Молодой человек сконфузился и покраснел, а княгиня Тешен опустила глаза и тихо проговорила сквозь зубы:
– Я могла бы найти и четвертого, если бы захотела.
– Верю и даже шепну тебе его имя! – закричала баронесса, и, шумно соскочив со своего места, она побежала к сестре и прошептала ей на ухо:
– Князь Александр Собеский! Что? Я права? Только смотри: тот не женится, меж тем как этот Людвичек на все готов, и ты его не упускай!
Княгиня Урсула досадливо отстранилась от сестры, но та этого словно не замечала и уже бегала по комнате, вертясь перед каждым зеркалом, и в то же время следила глазами за гостем и хозяйкой.

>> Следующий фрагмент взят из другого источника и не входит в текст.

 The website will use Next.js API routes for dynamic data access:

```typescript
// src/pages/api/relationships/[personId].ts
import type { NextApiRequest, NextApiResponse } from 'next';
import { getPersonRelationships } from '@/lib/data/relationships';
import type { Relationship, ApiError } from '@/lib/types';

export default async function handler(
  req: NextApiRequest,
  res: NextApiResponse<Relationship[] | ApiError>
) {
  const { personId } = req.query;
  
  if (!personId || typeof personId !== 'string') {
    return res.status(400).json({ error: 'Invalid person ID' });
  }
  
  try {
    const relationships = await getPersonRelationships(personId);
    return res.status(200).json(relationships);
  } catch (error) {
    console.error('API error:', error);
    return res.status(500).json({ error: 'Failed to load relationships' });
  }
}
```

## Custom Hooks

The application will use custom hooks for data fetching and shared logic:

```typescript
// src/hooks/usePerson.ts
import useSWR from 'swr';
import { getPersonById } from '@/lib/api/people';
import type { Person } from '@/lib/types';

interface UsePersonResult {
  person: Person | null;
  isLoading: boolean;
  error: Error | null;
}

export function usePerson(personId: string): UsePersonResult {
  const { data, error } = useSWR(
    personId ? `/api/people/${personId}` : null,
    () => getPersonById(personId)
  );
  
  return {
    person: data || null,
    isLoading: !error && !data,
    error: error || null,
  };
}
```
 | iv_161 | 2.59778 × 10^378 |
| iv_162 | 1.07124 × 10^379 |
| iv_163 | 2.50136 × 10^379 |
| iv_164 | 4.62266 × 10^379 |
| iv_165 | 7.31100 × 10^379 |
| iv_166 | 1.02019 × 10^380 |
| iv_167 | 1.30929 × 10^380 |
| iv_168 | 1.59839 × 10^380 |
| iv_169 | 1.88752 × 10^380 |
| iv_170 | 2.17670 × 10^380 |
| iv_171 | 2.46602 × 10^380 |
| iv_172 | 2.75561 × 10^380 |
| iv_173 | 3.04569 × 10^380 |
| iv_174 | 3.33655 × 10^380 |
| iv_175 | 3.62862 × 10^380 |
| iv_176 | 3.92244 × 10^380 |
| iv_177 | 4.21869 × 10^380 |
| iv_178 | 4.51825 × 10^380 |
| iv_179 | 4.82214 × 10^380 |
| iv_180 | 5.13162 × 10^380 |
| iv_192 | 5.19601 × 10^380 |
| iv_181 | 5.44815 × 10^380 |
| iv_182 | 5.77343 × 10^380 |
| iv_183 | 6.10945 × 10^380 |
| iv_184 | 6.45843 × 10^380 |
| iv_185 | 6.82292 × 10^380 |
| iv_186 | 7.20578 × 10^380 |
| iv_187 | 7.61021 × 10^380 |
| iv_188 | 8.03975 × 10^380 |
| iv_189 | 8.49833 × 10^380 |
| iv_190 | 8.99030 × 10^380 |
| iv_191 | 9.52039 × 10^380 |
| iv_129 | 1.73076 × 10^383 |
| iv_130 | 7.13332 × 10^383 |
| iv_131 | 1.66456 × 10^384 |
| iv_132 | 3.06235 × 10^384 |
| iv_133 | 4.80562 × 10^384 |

– А я вот что хотела тебе сказать, – продолжала она, – если у тебя, Урсула, хватит ума, ты еще можешь выйти из этой борьбы с успехом. Право, так! Простенькая графиня Гойм, положим, и произведет на короля сильное впечатление своей красотой, ну и что? Все это только на короткое время, а потом, верь мне, она скоро оттолкнет его своей гордостью, и тогда… гм… гм… тогда королю вспомнится прежняя любовь, и его княгиня покажется ему в тысячу раз милее и добрее… Конечно, не совсем приятно это перенести, но что делать? Стерпится – слюбится, коронованным любовникам нужно прощать их прихоти! Эти люди могут иметь большие преимущества над другими, потому что у них и забот и дел больше, чем у нас, простых смертных. Одно только меня сердит, – продолжала она, ни на минуту не останавливаясь, – это то, что все точат на тебя зубы, что и графиня Рейс и Юльхен уже возжигают фимиамы перед новым идолом. Вообрази себе, что Фюрстенберг и даже Фицтум, несмотря на то, что они Гойму сродни, и они изо всех сил стараются поставить акцизному министру золоченые рога. Бедный Гойм! Если его покинет жена, право, не будь я замужем, я бы вышла за него, чтобы как-нибудь облегчить его суровое вдовство. Впрочем, что об этом говорить! Старый развратник после своей красивой женушки, не захочет, пожалуй, ни меня, да и никакой другой.